What to do:
Check every line below for the string "Falls". Copy the ones that have it.

Excerpted data:
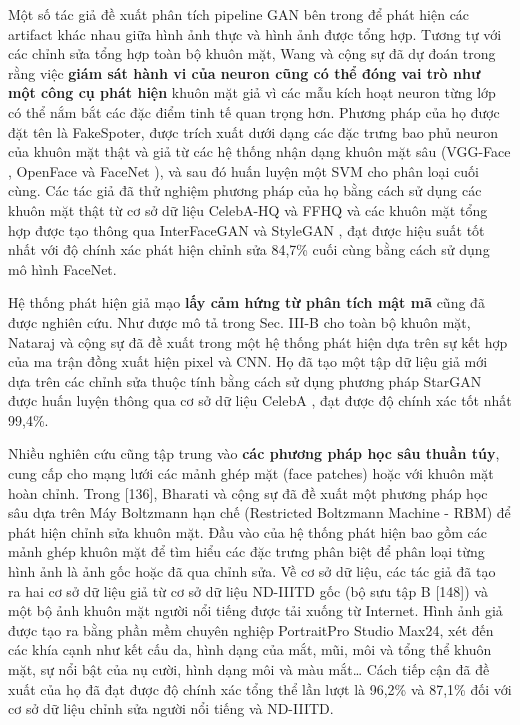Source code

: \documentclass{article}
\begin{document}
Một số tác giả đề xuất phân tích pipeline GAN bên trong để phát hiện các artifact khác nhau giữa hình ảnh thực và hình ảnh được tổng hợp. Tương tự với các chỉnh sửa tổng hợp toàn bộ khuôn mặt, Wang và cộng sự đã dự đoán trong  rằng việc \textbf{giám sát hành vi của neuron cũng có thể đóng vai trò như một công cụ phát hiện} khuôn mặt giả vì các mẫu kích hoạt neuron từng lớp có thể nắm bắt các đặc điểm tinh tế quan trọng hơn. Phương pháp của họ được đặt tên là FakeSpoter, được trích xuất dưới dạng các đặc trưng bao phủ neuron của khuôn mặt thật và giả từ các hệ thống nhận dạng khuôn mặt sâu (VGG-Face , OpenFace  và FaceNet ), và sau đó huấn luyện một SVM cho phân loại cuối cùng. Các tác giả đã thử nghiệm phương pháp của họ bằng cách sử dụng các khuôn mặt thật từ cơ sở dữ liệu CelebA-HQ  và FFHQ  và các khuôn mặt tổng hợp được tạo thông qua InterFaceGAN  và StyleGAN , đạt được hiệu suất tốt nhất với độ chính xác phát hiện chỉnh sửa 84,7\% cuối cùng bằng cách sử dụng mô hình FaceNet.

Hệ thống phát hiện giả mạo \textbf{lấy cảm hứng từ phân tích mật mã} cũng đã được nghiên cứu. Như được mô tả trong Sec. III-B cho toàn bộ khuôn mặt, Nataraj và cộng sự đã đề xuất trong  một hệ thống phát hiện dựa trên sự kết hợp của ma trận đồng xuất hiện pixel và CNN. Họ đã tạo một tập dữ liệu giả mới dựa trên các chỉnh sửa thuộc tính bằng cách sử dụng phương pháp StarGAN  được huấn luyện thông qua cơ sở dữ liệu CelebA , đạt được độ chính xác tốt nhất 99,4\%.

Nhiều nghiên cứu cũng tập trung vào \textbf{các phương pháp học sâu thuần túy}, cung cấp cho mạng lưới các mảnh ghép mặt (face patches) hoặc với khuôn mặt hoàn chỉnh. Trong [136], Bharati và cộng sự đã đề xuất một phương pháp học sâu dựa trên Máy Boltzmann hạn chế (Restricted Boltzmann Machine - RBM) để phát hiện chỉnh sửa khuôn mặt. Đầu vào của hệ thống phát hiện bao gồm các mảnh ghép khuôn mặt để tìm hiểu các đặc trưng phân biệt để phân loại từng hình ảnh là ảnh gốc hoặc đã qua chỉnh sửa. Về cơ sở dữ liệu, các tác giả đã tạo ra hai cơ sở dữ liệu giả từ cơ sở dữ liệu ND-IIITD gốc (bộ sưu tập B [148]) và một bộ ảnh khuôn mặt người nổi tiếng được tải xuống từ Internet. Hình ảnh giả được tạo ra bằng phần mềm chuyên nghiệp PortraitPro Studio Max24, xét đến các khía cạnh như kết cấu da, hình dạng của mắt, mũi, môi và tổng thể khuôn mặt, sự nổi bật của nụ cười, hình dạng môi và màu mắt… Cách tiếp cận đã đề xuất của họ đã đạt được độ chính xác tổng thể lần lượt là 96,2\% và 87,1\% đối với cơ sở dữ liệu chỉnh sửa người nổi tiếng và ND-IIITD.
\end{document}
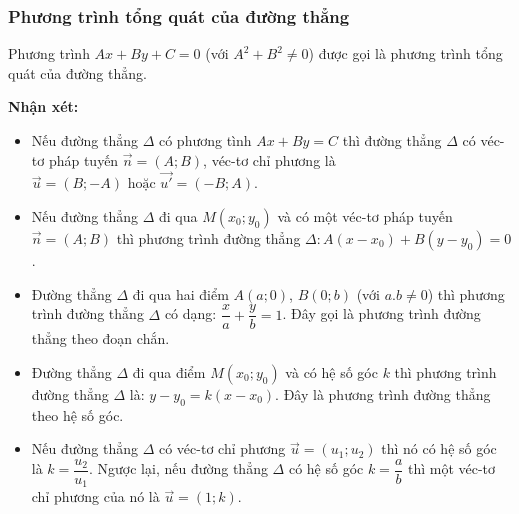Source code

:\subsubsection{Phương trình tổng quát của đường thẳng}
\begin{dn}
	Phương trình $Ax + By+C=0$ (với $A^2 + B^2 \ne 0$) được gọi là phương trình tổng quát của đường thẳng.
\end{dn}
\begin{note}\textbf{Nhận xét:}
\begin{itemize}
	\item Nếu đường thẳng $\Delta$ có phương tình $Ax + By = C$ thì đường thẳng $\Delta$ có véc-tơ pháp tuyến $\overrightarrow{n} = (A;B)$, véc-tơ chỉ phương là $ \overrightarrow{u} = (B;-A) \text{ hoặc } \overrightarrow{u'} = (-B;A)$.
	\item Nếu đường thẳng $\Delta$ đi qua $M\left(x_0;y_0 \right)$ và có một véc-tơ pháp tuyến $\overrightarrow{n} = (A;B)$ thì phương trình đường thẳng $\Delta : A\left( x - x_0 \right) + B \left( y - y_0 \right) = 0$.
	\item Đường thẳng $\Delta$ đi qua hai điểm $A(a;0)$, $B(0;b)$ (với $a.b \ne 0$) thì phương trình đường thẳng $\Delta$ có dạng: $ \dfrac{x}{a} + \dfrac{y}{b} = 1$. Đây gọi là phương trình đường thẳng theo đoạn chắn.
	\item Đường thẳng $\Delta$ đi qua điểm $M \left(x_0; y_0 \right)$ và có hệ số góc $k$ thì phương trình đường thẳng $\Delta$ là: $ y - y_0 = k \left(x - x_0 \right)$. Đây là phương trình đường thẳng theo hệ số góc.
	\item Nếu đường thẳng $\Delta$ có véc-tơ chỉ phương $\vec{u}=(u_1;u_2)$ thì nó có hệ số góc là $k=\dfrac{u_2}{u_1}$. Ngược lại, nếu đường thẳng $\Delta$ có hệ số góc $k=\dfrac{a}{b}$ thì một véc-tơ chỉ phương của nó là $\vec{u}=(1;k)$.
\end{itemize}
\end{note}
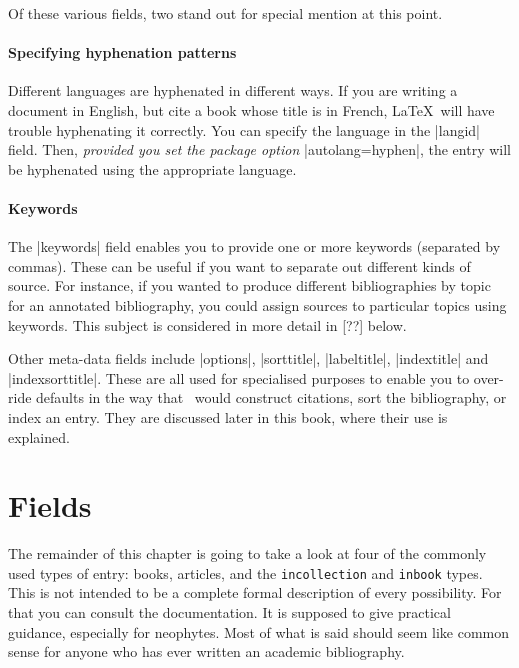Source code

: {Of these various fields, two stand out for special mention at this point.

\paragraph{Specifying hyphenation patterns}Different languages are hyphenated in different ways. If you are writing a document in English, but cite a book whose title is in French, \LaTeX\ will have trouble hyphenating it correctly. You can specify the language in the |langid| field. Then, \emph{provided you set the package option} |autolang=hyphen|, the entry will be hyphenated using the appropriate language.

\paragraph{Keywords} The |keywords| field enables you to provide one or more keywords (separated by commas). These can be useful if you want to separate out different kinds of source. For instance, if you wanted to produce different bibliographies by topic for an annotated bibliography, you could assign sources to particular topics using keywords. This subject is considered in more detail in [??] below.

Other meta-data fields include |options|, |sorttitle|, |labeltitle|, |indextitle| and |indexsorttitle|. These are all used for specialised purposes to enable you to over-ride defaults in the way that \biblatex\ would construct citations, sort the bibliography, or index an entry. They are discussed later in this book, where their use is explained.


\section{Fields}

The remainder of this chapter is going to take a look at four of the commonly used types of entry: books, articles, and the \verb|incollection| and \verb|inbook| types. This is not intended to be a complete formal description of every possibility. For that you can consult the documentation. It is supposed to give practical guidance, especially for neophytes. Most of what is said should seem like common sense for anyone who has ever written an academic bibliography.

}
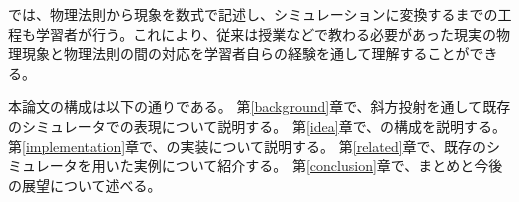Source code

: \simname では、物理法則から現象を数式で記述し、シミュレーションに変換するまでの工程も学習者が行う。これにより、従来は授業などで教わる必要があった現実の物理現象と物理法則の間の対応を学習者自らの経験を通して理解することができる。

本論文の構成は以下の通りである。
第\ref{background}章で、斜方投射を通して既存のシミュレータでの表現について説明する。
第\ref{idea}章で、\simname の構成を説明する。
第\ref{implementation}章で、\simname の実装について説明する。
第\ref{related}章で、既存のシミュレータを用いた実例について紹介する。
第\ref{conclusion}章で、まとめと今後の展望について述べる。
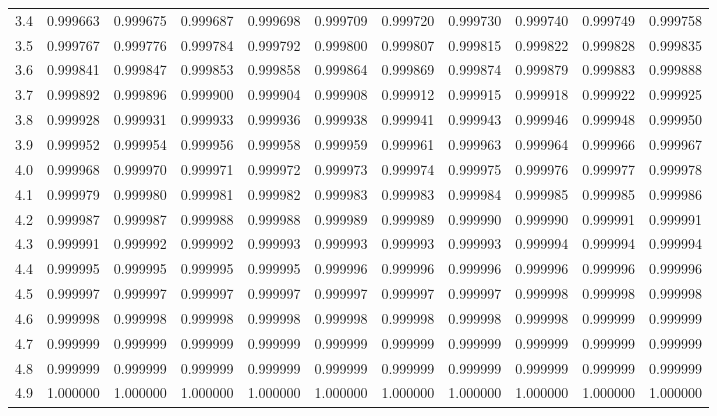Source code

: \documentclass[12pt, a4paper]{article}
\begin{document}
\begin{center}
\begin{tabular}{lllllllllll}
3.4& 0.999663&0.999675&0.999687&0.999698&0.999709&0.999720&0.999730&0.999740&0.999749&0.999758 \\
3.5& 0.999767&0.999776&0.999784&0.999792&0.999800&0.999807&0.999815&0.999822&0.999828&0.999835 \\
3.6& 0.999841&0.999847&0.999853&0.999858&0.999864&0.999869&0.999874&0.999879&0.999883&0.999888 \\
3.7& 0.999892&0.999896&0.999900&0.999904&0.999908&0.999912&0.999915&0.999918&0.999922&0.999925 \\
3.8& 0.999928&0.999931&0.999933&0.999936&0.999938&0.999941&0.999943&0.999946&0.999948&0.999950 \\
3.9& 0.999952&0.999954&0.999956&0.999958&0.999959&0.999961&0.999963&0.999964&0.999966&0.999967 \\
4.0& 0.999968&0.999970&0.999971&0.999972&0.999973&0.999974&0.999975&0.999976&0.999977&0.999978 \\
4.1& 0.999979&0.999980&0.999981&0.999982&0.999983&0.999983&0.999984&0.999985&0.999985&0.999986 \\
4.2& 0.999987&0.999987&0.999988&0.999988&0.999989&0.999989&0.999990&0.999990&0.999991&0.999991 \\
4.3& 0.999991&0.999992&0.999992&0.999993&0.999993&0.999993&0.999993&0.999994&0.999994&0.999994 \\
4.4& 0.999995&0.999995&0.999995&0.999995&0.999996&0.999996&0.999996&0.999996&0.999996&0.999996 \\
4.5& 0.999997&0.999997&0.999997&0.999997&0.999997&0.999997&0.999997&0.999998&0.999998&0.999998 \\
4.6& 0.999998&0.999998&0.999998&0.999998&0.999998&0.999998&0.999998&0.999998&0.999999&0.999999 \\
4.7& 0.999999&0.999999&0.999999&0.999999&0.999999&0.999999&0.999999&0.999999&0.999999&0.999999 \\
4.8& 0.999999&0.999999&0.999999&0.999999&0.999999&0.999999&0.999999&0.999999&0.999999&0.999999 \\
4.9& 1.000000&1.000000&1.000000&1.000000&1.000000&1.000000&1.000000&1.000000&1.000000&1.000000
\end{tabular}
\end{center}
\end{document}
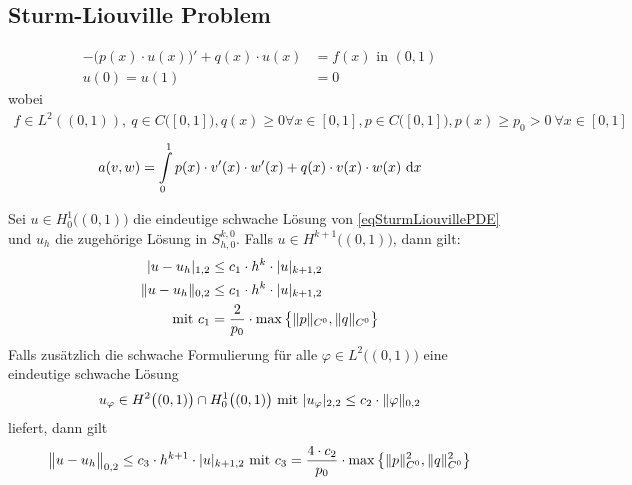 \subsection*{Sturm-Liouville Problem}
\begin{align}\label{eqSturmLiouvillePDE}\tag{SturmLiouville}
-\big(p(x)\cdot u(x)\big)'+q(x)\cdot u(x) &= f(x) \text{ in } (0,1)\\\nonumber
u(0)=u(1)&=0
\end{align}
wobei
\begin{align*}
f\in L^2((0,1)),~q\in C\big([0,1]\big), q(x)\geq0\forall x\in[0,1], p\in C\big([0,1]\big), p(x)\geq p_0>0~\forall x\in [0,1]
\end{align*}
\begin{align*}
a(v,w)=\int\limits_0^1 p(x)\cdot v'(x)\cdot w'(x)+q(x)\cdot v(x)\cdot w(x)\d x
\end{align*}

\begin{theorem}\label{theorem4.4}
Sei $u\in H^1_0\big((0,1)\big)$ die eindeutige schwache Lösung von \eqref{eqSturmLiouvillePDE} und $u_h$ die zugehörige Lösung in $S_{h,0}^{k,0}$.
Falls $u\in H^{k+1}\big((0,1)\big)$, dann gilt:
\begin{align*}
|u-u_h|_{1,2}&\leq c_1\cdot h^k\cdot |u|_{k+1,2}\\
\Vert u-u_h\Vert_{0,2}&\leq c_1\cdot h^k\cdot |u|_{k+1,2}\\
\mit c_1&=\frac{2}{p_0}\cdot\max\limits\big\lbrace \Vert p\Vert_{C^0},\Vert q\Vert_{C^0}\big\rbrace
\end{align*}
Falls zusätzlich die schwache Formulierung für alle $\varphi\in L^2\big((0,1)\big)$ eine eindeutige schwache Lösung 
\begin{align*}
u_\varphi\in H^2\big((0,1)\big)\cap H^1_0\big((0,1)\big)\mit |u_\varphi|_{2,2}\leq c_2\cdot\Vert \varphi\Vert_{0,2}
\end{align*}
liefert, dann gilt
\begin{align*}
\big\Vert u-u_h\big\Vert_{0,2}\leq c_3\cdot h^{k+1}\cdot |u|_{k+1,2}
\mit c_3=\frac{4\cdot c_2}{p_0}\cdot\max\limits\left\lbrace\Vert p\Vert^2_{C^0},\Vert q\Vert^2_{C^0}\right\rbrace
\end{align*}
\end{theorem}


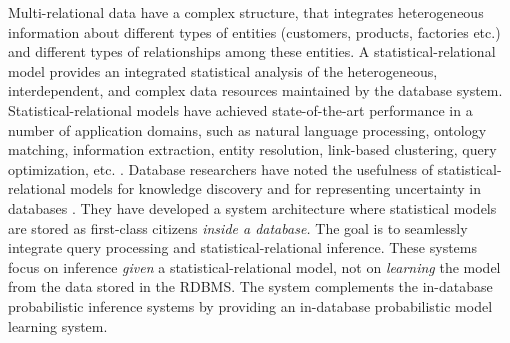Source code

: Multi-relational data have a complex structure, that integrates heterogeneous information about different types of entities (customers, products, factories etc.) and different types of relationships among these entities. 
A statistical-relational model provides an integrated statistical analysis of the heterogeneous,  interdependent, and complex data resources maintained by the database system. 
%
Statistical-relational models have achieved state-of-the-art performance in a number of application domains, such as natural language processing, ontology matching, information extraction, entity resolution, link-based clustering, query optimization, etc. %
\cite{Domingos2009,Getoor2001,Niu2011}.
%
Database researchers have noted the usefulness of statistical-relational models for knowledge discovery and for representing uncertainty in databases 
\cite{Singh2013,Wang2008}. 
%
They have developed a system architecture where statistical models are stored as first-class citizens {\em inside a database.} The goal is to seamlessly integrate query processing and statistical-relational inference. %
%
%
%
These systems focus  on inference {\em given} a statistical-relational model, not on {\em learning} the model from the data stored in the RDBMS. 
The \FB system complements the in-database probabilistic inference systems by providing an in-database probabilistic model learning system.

Result of this exercise:
Falls $u\in H^{k+1}\big((0,1)\big)$, dann gilt:
Falls zusätzlich die schwache Formulierung für alle $\varphi\in L^2\big((0,1)\big)$ eine eindeutige schwache Lösung 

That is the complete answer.